NASM - The Netwide Assembler

NASM Forum => Programming with NASM => Topic started by: shaynox on December 10, 2014, 10:49:29 AM

Title: [solved] AVX register slower than SSE register
Post by: shaynox on December 10, 2014, 10:49:29 AM: Hello, i don't know why when i try to access to AVX register (ymm.) my program (3D rendering) slow down, here one exemple in my code:

Code: [Select]
VBROADCASTF128 ymm2, [rotate_yz_ymm2] VBROADCASTF128 ymm3, [rotate_xyz_ymm3] VBROADCASTF128 ymm4, [rotate_yz_ymm4] VBROADCASTF128 ymm5, [rotate_z_ymm5] VBROADCASTF128 ymm6, [rotate_y_ymm6] VBROADCASTF128 ymm7, [coordonee]
And this code fall my fps down by ~23, so i have 4 fps with it and 27 fps with that:

Code: [Select]
vmovups xmm2, [rotate_yz_ymm2] vmovups xmm3, [rotate_xyz_ymm3] vmovups xmm4, [rotate_yz_ymm4] vmovups xmm5, [rotate_z_ymm5] vmovups xmm6, [rotate_y_ymm6] vmovups xmm7, [coordonee]My CPU is a i7-2640M.
I hope i'm the only have this problem -_-

Thanks.
Title: Re: AVX register slower than SSE register
Post by: Frank Kotler on December 10, 2014, 11:35:35 AM: Hi Shaynox,

Okay, I've deleted the double post. Thanks for bringing it to our attention. I don't know the answer to your question, though. Anybody?

Best,
Frank
Title: Re: AVX register slower than SSE register
Post by: shaynox on December 10, 2014, 03:47:24 PM: Finally i solved that problem, someone on intel developers zone tell me that:
"Does your code intermixes SSE and AVX instructions in the same code path? If it does then you have SSE-to-AVX transition penalties. In order to solve it use vzeroupper instruction."

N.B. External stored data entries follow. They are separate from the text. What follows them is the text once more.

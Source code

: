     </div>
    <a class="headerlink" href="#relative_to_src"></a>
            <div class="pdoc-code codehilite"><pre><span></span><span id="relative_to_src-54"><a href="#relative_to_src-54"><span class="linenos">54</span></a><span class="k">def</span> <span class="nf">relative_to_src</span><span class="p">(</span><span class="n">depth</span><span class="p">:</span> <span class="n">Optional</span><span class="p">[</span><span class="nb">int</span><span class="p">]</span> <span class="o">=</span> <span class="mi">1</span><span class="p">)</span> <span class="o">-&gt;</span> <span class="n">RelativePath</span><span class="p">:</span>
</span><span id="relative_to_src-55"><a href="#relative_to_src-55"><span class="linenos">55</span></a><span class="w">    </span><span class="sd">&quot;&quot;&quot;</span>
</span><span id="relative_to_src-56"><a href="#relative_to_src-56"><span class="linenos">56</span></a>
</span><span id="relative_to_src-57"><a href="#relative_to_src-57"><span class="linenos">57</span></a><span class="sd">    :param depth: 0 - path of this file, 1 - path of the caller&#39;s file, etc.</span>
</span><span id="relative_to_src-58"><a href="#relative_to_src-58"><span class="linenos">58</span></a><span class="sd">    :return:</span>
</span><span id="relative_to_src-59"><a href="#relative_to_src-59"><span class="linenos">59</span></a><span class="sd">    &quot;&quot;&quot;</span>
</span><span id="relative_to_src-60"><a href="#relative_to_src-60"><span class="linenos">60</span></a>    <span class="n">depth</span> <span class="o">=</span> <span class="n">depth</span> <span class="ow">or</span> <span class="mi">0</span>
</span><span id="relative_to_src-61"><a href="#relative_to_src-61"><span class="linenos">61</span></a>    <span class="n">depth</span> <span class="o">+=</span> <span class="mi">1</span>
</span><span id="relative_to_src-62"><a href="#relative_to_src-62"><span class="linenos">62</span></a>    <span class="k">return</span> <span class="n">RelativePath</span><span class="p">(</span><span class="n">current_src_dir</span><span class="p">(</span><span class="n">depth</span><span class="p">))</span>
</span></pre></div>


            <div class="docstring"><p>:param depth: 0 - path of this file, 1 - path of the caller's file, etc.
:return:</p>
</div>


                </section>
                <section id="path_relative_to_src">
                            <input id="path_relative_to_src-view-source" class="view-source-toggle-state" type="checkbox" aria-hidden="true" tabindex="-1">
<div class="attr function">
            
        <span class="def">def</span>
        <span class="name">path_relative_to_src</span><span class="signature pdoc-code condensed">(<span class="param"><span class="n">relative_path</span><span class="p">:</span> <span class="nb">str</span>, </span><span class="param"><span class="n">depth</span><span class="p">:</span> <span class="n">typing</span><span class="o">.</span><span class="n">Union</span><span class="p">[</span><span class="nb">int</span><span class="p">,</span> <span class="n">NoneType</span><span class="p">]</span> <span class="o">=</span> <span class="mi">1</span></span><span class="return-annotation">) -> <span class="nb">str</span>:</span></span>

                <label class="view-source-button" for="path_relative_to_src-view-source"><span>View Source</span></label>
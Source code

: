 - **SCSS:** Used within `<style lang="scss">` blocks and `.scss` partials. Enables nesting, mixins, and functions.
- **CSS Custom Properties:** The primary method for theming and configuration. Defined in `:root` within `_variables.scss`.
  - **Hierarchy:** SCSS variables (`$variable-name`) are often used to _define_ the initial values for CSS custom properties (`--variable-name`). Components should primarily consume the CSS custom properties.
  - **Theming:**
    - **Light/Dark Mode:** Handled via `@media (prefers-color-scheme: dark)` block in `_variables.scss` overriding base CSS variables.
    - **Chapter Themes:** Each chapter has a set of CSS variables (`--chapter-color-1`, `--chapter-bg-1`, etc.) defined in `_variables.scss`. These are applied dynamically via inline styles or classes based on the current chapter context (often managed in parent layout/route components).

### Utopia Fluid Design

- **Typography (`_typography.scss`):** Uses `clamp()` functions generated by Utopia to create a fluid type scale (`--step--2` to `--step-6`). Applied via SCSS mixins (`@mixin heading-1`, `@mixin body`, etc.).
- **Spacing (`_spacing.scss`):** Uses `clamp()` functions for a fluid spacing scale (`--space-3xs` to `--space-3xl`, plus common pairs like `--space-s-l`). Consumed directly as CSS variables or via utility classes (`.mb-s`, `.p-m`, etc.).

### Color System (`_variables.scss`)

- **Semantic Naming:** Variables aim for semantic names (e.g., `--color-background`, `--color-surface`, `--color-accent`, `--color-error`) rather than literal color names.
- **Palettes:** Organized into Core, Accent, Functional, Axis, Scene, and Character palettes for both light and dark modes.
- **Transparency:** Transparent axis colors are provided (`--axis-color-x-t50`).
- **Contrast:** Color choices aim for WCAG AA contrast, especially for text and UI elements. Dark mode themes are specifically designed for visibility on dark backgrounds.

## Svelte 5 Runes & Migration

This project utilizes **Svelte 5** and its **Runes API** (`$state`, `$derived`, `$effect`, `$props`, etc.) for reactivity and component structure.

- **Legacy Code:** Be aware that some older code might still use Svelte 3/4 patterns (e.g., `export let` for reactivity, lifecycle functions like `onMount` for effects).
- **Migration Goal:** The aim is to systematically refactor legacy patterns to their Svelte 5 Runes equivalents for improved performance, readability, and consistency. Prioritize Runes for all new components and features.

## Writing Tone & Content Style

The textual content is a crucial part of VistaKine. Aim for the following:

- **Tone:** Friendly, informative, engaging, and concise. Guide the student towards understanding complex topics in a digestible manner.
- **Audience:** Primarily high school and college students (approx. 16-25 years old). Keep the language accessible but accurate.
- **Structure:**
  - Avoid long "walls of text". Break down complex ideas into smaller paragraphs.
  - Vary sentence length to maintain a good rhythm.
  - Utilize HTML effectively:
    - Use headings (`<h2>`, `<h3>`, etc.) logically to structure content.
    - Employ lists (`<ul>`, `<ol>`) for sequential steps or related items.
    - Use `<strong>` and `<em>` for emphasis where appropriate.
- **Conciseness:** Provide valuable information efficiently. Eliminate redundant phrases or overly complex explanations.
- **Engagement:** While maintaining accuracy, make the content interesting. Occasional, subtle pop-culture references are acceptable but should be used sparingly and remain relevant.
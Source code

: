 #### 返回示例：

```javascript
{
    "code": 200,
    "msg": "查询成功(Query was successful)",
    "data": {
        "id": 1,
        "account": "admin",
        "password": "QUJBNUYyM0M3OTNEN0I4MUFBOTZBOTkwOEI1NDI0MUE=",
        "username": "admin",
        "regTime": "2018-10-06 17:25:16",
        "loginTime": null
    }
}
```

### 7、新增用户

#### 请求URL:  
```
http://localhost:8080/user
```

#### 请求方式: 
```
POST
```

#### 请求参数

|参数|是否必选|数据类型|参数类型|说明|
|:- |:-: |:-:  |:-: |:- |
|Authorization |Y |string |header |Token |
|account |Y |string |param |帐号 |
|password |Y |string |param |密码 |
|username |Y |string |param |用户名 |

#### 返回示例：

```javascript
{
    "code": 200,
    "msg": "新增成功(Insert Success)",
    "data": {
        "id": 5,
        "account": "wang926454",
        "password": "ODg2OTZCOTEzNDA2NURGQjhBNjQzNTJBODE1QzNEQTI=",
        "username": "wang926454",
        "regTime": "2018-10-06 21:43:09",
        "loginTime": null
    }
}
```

vzeroupper don't work, but if i upgrade all my SSE instruction with v- prefix (AVX instruction) it's work perfectly, no more latency.
Title: Re: [solved] AVX register slower than SSE register
Post by: Frank Kotler on December 10, 2014, 04:10:10 PM: Good! Thanks for sharing the solution with us.

Best,
Frank